Monday, February 15, 2010

"D" Minus 13...

Take a a couple of sheets of newspaper torn into strips, soak them overnight, and in the morning boil them into a mash after adding a pinch of salt -yum.  (serious about the salt- it is to get rid of any bacteria that could cause mold).

Add some PVA and wall filler and voila- goop. Bon appetit.

The next step was spreading the gunk liberally around the base of the trench pieces and the rocky outcrops, and to smooth out any joins. 

And here it is- looking as if someone has thrown up their porridge over it.  Maybe a Scottish rugby fan after watching France hand them their butts in the Six Nations tournament (Gloat? Moi?!?).

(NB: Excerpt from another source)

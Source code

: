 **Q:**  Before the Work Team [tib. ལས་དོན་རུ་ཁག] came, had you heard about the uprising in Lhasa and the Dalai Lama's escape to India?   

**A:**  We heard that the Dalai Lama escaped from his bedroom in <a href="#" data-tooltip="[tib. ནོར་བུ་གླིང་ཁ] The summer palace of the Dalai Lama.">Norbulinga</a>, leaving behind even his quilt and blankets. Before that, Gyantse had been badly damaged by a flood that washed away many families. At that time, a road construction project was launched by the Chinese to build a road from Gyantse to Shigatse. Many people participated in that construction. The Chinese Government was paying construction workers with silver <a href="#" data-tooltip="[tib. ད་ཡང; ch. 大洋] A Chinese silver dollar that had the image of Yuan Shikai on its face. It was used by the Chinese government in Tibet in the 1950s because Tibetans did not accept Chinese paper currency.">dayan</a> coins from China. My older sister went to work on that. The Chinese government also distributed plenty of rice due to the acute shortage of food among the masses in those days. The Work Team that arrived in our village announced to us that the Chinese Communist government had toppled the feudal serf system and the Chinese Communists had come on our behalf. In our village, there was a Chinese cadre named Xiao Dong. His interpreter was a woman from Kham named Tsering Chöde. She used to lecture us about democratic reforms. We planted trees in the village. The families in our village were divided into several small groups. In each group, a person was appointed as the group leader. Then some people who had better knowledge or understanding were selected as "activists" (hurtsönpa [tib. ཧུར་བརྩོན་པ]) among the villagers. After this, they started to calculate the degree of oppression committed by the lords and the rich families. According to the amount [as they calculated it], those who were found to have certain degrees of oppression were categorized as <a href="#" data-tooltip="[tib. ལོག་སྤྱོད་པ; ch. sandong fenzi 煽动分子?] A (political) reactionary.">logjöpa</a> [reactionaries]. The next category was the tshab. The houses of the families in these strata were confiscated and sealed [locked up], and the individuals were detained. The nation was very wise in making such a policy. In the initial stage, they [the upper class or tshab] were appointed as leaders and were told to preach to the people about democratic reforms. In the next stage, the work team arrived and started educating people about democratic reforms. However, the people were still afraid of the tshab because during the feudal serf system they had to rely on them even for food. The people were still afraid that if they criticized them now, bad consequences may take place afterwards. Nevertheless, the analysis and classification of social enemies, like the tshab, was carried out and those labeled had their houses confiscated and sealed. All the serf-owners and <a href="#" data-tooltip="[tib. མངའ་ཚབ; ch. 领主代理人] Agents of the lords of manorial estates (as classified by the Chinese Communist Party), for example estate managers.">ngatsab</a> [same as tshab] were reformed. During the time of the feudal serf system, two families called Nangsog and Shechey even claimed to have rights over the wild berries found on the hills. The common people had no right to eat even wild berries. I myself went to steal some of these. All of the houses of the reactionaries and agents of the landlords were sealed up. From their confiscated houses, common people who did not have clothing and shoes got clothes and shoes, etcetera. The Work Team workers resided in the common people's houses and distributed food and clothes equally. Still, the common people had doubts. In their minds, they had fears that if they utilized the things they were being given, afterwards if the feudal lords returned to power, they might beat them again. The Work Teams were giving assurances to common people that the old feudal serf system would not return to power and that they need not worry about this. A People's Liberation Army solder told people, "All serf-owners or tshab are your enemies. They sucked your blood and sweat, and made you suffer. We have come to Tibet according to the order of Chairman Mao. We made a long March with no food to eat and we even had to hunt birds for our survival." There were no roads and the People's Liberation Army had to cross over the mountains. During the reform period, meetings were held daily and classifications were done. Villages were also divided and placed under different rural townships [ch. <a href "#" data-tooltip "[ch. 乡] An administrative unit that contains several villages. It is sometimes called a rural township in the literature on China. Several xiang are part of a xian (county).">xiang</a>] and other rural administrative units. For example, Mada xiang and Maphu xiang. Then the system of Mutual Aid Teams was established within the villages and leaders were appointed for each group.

This is a large but relatively thin model which will be prone to flexing.  There is no way to completely avoid some kind of warping on a piece this size, and in this climate (hot, extremely humid summers).  So it seems more realistic to aim at reducing warping rather than worrying about trying to eliminate it altogether.

The white patches are pieces of an old dish cloth soaked in PVA and added to those joins that might be vulnerable to cracking over time as the trenches get moved about a lot.  The PVA-soaked towel will give and stretch a bit as it flexes, rather than just cracking under the strain as would a more brittle putty.    

I learned through bitter experience that one way to reduce warping is to carve out as much of the main contours as possible directly out of foam board. The papier maché is then used only just to texture the surface, rather than being applied in any great depth. In the photo most of the grey gunk you see is over the plastic trench itself or on carved foam. 

Where is comes into contact with the base it is only a few millimetres thick- and it is already drying out nicely. But at some point I need to add glue--soaked towelling to the base, and warping well may be an issue.  When I do, I'll weight down the model again to see if that helps to keep warping to a minimum.

1 comment:

Anonymous said...

This turned out so nice. You really need to upload pictures of the final piece.